Monday, October 12, 2009

When The Need Exceeds The Means

I guess they should just beg a charity or something:
Desperation Reigns In Detroit

You may have heard by now of the crush of Detroiters who descended on Cobo Hall this week to apply for homelessness prevention assistance.  50,000 - 60,000 residents have received applications for 3,400 packages of up to $3,000 to cover utility bills and fees associated with keeping one's home or moving into a new one.

The Detroit Free Press Editorial team beat me to the Katrina metaphors, and even threw in "tsunami" for good measure to describe Detroit's economic disaster.

It’s not just Detroit. The tsunami that is our economic collapse has created a tremendous demand for assistance all around the country, even here in Nashville.

Here’s a little secret: in Nashville, we’ve been seeing signs of economic hardship for the past five years. Even before the total collapse of September 2008, a whole class of people were left out of the “Bush boom”: people who worked two and even three jobs, single mothers, people without health insurance.

The people our last president described as "uniquely American” with neither shame nor irony.

These were people that the Republicans, when they held the seat of power in Washington, did absolutely nothing to help. It took a Democratic congress in 2006 to pass an increase in the minimum wage bill for the first time in 12 years.

Here in Nashville I am involved with an organization that provides homelessness prevention assistance to the working poor. It’s a faith-based group, started in 2005 when Nashville churches first began seeing a surge of requests for financial help. Let me tell you, the past year has been hard. The number of clients seeking assistance has exploded. Donations from member congregations have held steady, but several of the foundations where non-profits traditionally apply for grant money were affected by the Bernie Madoff scandal and the decline in the stock market.

Fortunately, the government’s economic stimulus has stepped in to make up some of the shortfall. But there isn’t enough to go around. There never is, but this year is worse than ever. Imagine, 60,000 people showing up for only 3,400 assistance packages! That’s a crisis. That’s a freaking disaster. And no one is talking about it.
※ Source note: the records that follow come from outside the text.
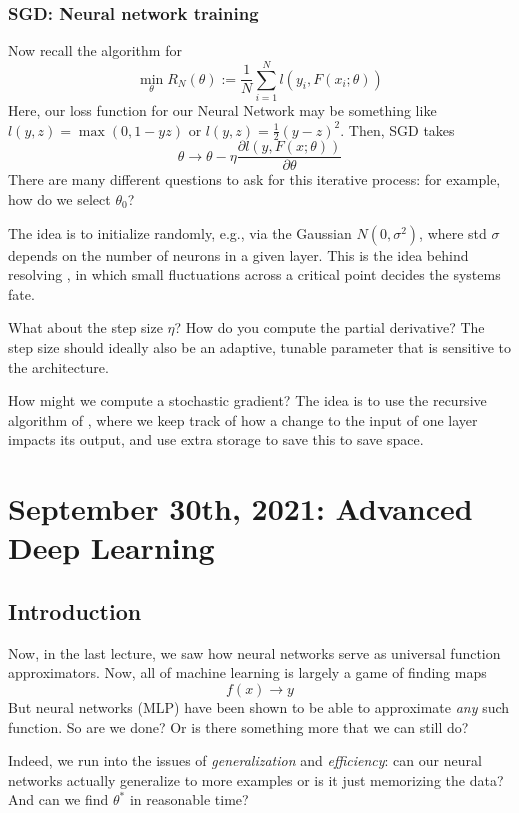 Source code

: \documentclass[11pt]{scrartcl}
\begin{document}
\subsubsection{SGD: Neural network training}
Now recall the algorithm for  
$$\min_{\theta} R_{N}(\theta) := \frac{1}{N}\sum_{i=1}^{N}l(y_i, F(x_i;\theta))$$
Here, our loss function for our Neural Network may be something like $l(y,z)=\max(0,1-yz)$ or $l(y,z)=\frac{1}{2}(y-z)^2$. Then, SGD takes $$\theta \to \theta-\eta\frac{\partial{l(y,F(x;\theta))}}{\partial\theta}$$
There are many different questions to ask for this iterative process: for example, how do we select $\theta_0$? 

The idea is to initialize randomly, e.g., via the Gaussian $N(0, \sigma^2)$, where std $\sigma$ depends on the number of neurons in a given layer. This is the idea behind resolving , in which small fluctuations across a critical point decides the systems fate.

What about the step size $\eta$? How do you compute the partial derivative? The step size should ideally also be an adaptive, tunable parameter that is sensitive to the architecture.

How might we compute a stochastic gradient? The idea is to use the recursive algorithm of , where we keep track of how a change to the input of one layer impacts its output, and use extra storage to save this to save space. 
\newpage


\section{September 30th, 2021: Advanced Deep Learning}

\subsection{Introduction}
Now, in the last lecture, we saw how neural networks serve as universal function approximators. Now, all of machine learning is largely a game of finding maps $$f(x) \to y$$
But neural networks (MLP) have been shown to be able to approximate \textit{any} such function. So are we done? Or is there something more that we can still do? 

Indeed, we run into the issues of \textit{generalization} and \textit{efficiency}: can our neural networks actually generalize to more examples or is it just memorizing the data? And can we find $\theta^*$ in reasonable time? 
\end{document}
Our economy has been in a hole long before it was fashionable for folks in the media to talk about it. Anyone who works with the poor in their community knows this. So many of the clients helped by the group I work with are single mothers, and that's just heartbreaking. Kids thrown out of their home because mom’s hours got cut back at Dell and now she’s behind on the rent don’t tend to do well in school.

These stories can be found in cities all around the country right now. Call any non-profit or downtown area church and you will hear them. And I hope you will do that and I hope you will offer to help with your time or your money because our communities really need it.
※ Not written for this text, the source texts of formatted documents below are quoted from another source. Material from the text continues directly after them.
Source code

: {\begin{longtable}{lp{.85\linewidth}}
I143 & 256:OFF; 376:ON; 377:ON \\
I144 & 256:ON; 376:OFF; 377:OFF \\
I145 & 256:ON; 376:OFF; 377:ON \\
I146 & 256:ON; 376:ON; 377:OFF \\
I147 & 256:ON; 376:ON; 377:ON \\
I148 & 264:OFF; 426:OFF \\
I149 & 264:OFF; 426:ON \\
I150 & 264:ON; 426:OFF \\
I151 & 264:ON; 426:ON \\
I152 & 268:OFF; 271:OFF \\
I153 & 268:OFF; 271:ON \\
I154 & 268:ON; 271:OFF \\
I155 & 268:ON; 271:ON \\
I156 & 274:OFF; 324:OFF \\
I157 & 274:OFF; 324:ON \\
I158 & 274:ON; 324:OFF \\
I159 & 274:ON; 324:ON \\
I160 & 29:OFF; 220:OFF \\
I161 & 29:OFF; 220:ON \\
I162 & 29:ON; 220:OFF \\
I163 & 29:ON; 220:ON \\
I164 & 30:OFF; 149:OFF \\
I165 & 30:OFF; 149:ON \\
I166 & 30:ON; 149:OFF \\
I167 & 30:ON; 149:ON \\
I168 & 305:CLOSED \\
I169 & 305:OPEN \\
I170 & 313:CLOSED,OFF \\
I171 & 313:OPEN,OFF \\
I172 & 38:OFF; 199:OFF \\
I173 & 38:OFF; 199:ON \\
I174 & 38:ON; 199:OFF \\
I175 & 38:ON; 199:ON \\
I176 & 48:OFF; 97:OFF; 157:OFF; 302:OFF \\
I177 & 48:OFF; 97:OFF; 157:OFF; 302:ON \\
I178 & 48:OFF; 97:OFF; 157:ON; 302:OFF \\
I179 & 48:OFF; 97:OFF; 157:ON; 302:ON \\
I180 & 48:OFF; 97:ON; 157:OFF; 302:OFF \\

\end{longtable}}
And to you people who keep saying, “I don’t want my money going to X, Y, Z,” I have just three words: Yes, I know.

Yes, I know. That is abundantly clear. And because you “don’t want your money going to” X, Y, Z, you haven’t given it. And we have a tsunami of suffering in our communities as a result.

So either step up to the plate and give more on your own, or the government is going to have to do it with taxes, because we’ve reached a breaking point. You can't have 60,000 people show up for help and only enough funds to help 3,400 of them. That's not workable and those chicken will come home to roost.